_What is being asked_
Please set down the data word for word; images do not go in the copy.
========================================================================
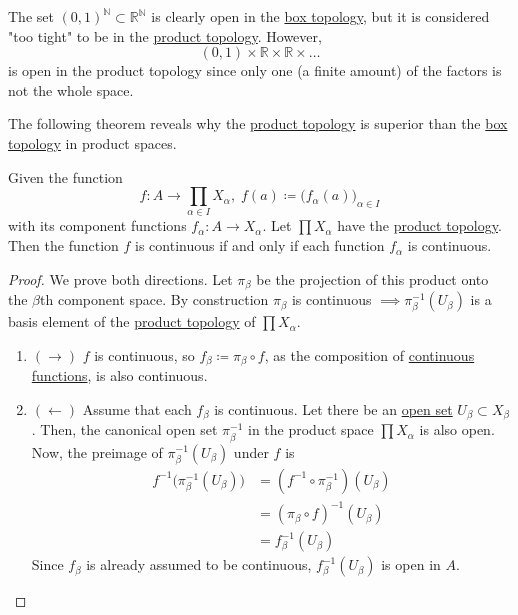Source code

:   \begin{example}
    \label{ex:a-box-open-set-that-is-not-product-open}
    The set $(0,1)^\mathbb{N} \subset \mathbb{R}^\mathbb{N}$ is clearly open in the \hyperref[def:box-topology]{box topology}, but it is considered "too tight" to be in the \hyperref[def:product-topology]{product topology}. However, 
    \begin{equation}
      (0,1) \times \mathbb{R} \times \mathbb{R} \times \ldots
    \end{equation}
    is open in the product topology since only one (a finite amount) of the factors is not the whole space. 
  \end{example}

  The following theorem reveals why the \hyperref[def:product-topology]{product topology} is superior than the \hyperref[def:box-topology]{box topology} in product spaces. 

  \begin{theorem}
    \label{thm:continuity-of-functions-mapped-to-product}
    Given the function 
    \begin{equation}
      f: A \rightarrow \prod_{\alpha \in I} X_\alpha, \; f(a) \coloneqq \big( f_\alpha (a) \big)_{\alpha \in I}
    \end{equation}
    with its component functions $f_\alpha: A \rightarrow X_\alpha$. Let $\prod X_\alpha$ have the \hyperref[def:product-topology]{product topology}. Then the function $f$ is continuous if and only if each function $f_\alpha$ is continuous. 
  \end{theorem}
  \begin{proof}
    We prove both directions. Let $\pi_\beta$ be the projection of this product onto the $\beta$th component space. By construction $\pi_\beta$ is continuous $\implies \pi_\beta^{-1} (U_\beta)$ is a basis element of the \hyperref[def:product-topology]{product topology} of $\prod X_\alpha$. 
    \begin{enumerate}
      \item $(\rightarrow)$ $f$ is continuous, so $f_\beta \coloneqq \pi_\beta \circ f$, as the composition of \hyperref[def:continuous_func]{continuous functions}, is also continuous. 
      \item $(\leftarrow)$ Assume that each $f_\beta$ is continuous. Let there be an \hyperref[def:open-set]{open set} $U_\beta \subset X_\beta$. Then, the canonical open set $\pi_\beta^{-1}$ in the product space $\prod X_\alpha$ is also open. Now, the preimage of $\pi_\beta^{-1} (U_\beta)$ under $f$ is 
      \begin{align*}
        f^{-1} \big( \pi_\beta^{-1} (U_\beta)\big) & = (f^{-1} \circ \pi_\beta^{-1})(U_\beta) \\
        & = (\pi_\beta \circ f)^{-1} (U_\beta) \\
        & = f_\beta^{-1} (U_\beta)
      \end{align*}
      Since $f_\beta$ is already assumed to be continuous, $f_\beta^{-1} (U_\beta)$ is open in $A$. 
    \end{enumerate}
  \end{proof}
========================================================================
_Response to this task_
Source code

:   \begin{example}
    \label{ex:a-box-open-set-that-is-not-product-open}
    The set $(0,1)^\mathbb{N} \subset \mathbb{R}^\mathbb{N}$ is clearly open in the \hyperref[def:box-topology]{box topology}, but it is considered "too tight" to be in the \hyperref[def:product-topology]{product topology}. However, 
    \begin{equation}
      (0,1) \times \mathbb{R} \times \mathbb{R} \times \ldots
    \end{equation}
    is open in the product topology since only one (a finite amount) of the factors is not the whole space. 
  \end{example}

  The following theorem reveals why the \hyperref[def:product-topology]{product topology} is superior than the \hyperref[def:box-topology]{box topology} in product spaces. 

  \begin{theorem}
    \label{thm:continuity-of-functions-mapped-to-product}
    Given the function 
    \begin{equation}
      f: A \rightarrow \prod_{\alpha \in I} X_\alpha, \; f(a) \coloneqq \big( f_\alpha (a) \big)_{\alpha \in I}
    \end{equation}
    with its component functions $f_\alpha: A \rightarrow X_\alpha$. Let $\prod X_\alpha$ have the \hyperref[def:product-topology]{product topology}. Then the function $f$ is continuous if and only if each function $f_\alpha$ is continuous. 
  \end{theorem}
  \begin{proof}
    We prove both directions. Let $\pi_\beta$ be the projection of this product onto the $\beta$th component space. By construction $\pi_\beta$ is continuous $\implies \pi_\beta^{-1} (U_\beta)$ is a basis element of the \hyperref[def:product-topology]{product topology} of $\prod X_\alpha$. 
    \begin{enumerate}
      \item $(\rightarrow)$ $f$ is continuous, so $f_\beta \coloneqq \pi_\beta \circ f$, as the composition of \hyperref[def:continuous_func]{continuous functions}, is also continuous. 
      \item $(\leftarrow)$ Assume that each $f_\beta$ is continuous. Let there be an \hyperref[def:open-set]{open set} $U_\beta \subset X_\beta$. Then, the canonical open set $\pi_\beta^{-1}$ in the product space $\prod X_\alpha$ is also open. Now, the preimage of $\pi_\beta^{-1} (U_\beta)$ under $f$ is 
      \begin{align*}
        f^{-1} \big( \pi_\beta^{-1} (U_\beta)\big) & = (f^{-1} \circ \pi_\beta^{-1})(U_\beta) \\
        & = (\pi_\beta \circ f)^{-1} (U_\beta) \\
        & = f_\beta^{-1} (U_\beta)
      \end{align*}
      Since $f_\beta$ is already assumed to be continuous, $f_\beta^{-1} (U_\beta)$ is open in $A$. 
    \end{enumerate}
  \end{proof}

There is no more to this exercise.